In formal comments submitted to the House Ways and Means Committee for its March 24 hearing on China’s undervalued currency, R-CALF USA solidly pointed out that if the goal of Congress and the Obama Administration is to increase exports of beef and other U.S. agricultural products to China, then China’s currency undervaluation must be neutralized.
“Even though China is viewed by some to be a potential customer of U.S. beef, the estimated per-capita income was only $6,500 in 2009, making it quite apparent that the Chinese population is not likely to consume significant volumes of U.S. beef at the price U.S. cattle producers must receive to maintain feasible economic returns,” said R-CALF USA CEO Bill Bullard. “We estimate that China’s currency is undervalued by 35 percent, meaning China’s exports to the U.S. are 35 percent cheaper in the U.S. market than a competitive market would establish, and any U.S. exports to China are 35 percent higher than a competitive market would establish in the Chinese market.”
In 2003, China initiated a national strategic “Beef Advantageous Development Area Program” that is intended to shift its marketing focus to higher quality beef production.
“It’s also important to remember that although China currently does not export beef to the U.S., it has a cattle herd of approximately 82.6 million head, giving China the potential to significantly increase beef production, particularly if it attempts to emulate the United States’ cattle production and beef processing practices,” Bullard pointed out. “This appears to be China’s intention, and China’s currency policy could facilitate this transformation by subsidizing exports and deterring imports of beef, just as it has already done for corn, apples and apple concentrate, and countless other products.”

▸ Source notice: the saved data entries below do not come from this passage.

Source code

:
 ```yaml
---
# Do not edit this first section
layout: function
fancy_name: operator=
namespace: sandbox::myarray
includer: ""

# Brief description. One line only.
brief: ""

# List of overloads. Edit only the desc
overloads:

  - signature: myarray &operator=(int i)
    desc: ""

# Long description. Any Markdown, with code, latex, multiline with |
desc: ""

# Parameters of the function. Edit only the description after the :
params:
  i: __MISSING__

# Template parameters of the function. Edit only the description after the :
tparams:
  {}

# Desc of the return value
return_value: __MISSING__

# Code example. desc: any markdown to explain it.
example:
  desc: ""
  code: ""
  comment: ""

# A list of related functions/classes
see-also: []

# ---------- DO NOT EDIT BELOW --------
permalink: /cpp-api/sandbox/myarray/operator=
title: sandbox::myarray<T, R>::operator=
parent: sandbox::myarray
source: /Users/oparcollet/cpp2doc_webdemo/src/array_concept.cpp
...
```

The U.S. International Trade Commission has determined that “each 1 percent increase in fed cattle numbers would be expected to decrease fed cattle prices by 2 percent,” and by extension, increases in the supply of beef that is derived from fed cattle likewise would depress fed cattle prices in the same manner.

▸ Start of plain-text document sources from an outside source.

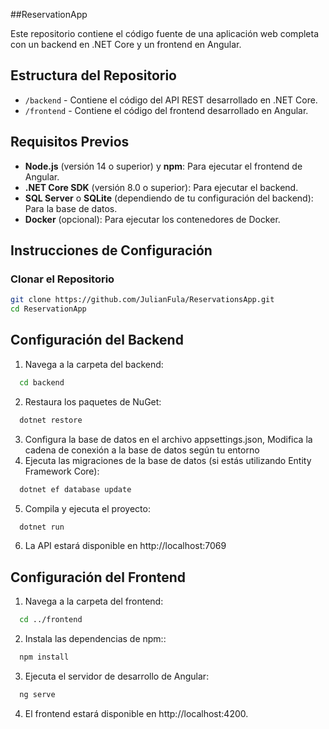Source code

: ##ReservationApp

Este repositorio contiene el código fuente de una aplicación web completa con un backend en .NET Core y un frontend en Angular.

## Estructura del Repositorio

- `/backend` - Contiene el código del API REST desarrollado en .NET Core.
- `/frontend` - Contiene el código del frontend desarrollado en Angular.

## Requisitos Previos

- **Node.js** (versión 14 o superior) y **npm**: Para ejecutar el frontend de Angular.
- **.NET Core SDK** (versión 8.0 o superior): Para ejecutar el backend.
- **SQL Server** o **SQLite** (dependiendo de tu configuración del backend): Para la base de datos.
- **Docker** (opcional): Para ejecutar los contenedores de Docker.

## Instrucciones de Configuración

### Clonar el Repositorio

```bash
git clone https://github.com/JulianFula/ReservationsApp.git
cd ReservationApp
```

## Configuración del Backend

1. Navega a la carpeta del backend:
```bash
  cd backend
```
2. Restaura los paquetes de NuGet:
```bash
  dotnet restore
```
3. Configura la base de datos en el archivo appsettings.json, Modifica la cadena de conexión a la base de datos según tu entorno
4. Ejecuta las migraciones de la base de datos (si estás utilizando Entity Framework Core):
```bash
  dotnet ef database update
```
5. Compila y ejecuta el proyecto:
```bash
  dotnet run
```
6. La API estará disponible en http://localhost:7069

## Configuración del Frontend

1. Navega a la carpeta del frontend:
```bash
  cd ../frontend
```
2. Instala las dependencias de npm::
```bash
  npm install
```
3. Ejecuta el servidor de desarrollo de Angular:
```bash
  ng serve
```
4. El frontend estará disponible en http://localhost:4200.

“The introduction of increased supplies of lower-cost beef resulting from China’s undervalued currency would have a tremendous, negative impact on the viability of the U.S. cattle industry, which is extremely price-sensitive to increased supplies due to the industry’s farm elasticity of demand, and because China produced more beef than it consumed in 2009, China’s prospects of soon becoming a significant purchaser of U.S. beef – particularly at prices necessary to sustain a U.S. cattle industry – do not appear promising, particularly if the United States does not address China’s devalued currency,” Bullard said.